Após o encontro, o primeiro-ministro disse aos jornalistas que "mesmo tendo em conta aquilo que é a previsão de aumento de pandemia na região [interior do distrito do Porto] ao longo das próximas semanas, haverá resposta do SNS para as necessidades de internamento geral e de internamento em cuidados intensivos".

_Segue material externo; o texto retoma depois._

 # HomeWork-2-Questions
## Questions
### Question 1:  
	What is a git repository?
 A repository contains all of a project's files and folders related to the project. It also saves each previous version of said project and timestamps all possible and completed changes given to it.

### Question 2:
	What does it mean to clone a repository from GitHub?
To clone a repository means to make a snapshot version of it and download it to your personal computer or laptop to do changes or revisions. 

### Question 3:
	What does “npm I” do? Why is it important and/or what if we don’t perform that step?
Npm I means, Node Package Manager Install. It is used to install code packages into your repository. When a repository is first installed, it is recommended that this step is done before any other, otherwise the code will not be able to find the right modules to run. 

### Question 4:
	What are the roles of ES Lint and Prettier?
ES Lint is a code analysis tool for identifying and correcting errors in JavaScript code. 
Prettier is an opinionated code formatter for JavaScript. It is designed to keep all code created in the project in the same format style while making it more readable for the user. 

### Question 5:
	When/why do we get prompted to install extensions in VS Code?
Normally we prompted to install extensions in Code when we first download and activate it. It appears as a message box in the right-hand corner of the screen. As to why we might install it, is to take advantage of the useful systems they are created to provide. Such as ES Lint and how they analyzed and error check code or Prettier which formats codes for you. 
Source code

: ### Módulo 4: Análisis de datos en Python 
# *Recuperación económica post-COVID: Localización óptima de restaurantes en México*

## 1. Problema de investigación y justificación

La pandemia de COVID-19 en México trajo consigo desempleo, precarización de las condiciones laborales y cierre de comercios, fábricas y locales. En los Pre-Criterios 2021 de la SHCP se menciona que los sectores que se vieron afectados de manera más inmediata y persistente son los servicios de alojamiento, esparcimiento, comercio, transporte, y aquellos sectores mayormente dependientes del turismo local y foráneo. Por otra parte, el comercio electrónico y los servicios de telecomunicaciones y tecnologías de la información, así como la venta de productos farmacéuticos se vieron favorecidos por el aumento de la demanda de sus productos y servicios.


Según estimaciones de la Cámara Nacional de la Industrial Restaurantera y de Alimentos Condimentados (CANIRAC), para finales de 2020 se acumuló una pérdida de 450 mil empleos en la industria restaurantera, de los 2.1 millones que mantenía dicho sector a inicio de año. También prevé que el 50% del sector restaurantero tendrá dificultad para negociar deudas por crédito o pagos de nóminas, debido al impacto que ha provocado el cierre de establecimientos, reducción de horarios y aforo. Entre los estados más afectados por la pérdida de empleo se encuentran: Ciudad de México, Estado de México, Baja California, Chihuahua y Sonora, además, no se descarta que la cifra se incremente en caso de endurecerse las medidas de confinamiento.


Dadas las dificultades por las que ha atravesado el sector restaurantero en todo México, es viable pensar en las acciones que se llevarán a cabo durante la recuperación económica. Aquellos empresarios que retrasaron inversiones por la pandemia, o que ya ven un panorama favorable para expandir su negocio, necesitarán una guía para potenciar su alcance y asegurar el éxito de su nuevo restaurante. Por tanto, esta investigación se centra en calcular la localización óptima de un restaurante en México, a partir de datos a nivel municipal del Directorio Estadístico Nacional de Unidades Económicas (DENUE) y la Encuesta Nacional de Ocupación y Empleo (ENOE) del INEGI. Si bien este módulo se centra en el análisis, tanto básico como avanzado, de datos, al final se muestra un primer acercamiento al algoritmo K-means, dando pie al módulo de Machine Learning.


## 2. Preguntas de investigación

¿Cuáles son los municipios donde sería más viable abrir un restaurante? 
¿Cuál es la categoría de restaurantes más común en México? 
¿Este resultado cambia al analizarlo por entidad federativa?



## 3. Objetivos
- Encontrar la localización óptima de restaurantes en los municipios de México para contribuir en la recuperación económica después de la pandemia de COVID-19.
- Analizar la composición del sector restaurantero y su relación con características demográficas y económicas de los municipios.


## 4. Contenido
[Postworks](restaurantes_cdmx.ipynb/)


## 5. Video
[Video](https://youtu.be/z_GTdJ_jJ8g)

Dos três líderes envolvidos, Nuno Fonseca foi o único que até agora falou à imprensa. O SAPO24 sabe que deste encontro com António Costa saiu uma espécie de "acordo de cavalheiros". Fonte próxima do processo disse que os autarcas acordaram em não falar sobre as medidas, cuja implementação deve caber aos ministérios da Saúde e Administração Interna. Afinal, se foram discutidas pelos autarcas com o chefe do governo, não há muito mais a acrescentar no dia em que são anunciadas pelo próprio primeiro-ministro, explica a fonte.

Após o anúncio do Conselho de Ministros desta quinta-feira, o SAPO24 procurou também esclarecimentos junto da ARS-N, o que não foi possível até à publicação deste texto.

No Palácio da Ajuda, na tarde de ontem, Mariana Vieira da Silva salientou ainda não existir uma cerca sanitária, lembrando que as populações dos três concelhos podem circular entre eles.

Também "não é confinamento obrigatório: é dito para as pessoas estarem em casa, com exceção de algumas atividades", esclareceu a ministra de Estado e da Presidência, frisando que, embora as medidas não sejam iguais para todo o país, a lógica de dever de recolhimento deveria ser adotada por todos.

Segundo os números por concelho da Direção-Geral da Saúde (DGS), divulgados às segundas-feiras, o número de casos de covid-19 aumentou em Paços de Ferreira 76% numa semana, enquanto em Felgueiras a subida é de 24,2% e em Lousada de 39,2%.

Em Paços de Ferreira, concelho que registou o aumento maior, a 12 de outubro o número de infeções era de 738, enquanto esta segunda-feira a DGS atualizou os dados para 1.303 (mais 565), o correspondente a 76,5% de aumento.

Já Lousada registou, entre 12 e 19 de outubro, um aumento de infeções na ordem dos 39,2%, passando de 660 casos para 919 (mais 259). Em Felgueiras o aumento, em igual período de tempo, foi de 24,2%, com o registo de mais 154 infeções pelo novo coronavírus: de 634 para 788 (embora, como atrás dito, Nuno Fonseca tenha adiantado que esta quarta-feira o município já estava a rondar os 1.040 casos confirmados).

Nestes três concelhos há agora o dever de permanência no domicílio e estão também proibidas quaisquer celebrações e eventos com mais de cinco pessoas (salvo se pertencerem ao mesmo agregado familiar). Passa ainda a ser obrigatório o encerramento de estabelecimentos às 22:00, com algumas exceções e o teletrabalho é obrigatório para todas as funções que o permitam, independentemente do vínculo laboral.

Questionado sobre a eficácia destas novas medidas, Nuno Fonseca espera que elas resultem "se não, não faz sentido aplicar este tipo de medidas". "Aquilo que nós pedimos às pessoas é que as acatem com a responsabilidade que têm tido até hoje e, certamente, vamos melhores resultados nos próximos tempos", afirma.

"Naturalmente, a infeção vai continuar a propagar-se pela comunidade, mas se o podermos fazer de uma forma faseada, que não ponha em causa o nosso Serviço Nacional de Saúde, podendo assegurar as respostas, é o que se pretende com este tipo de restrições", termina.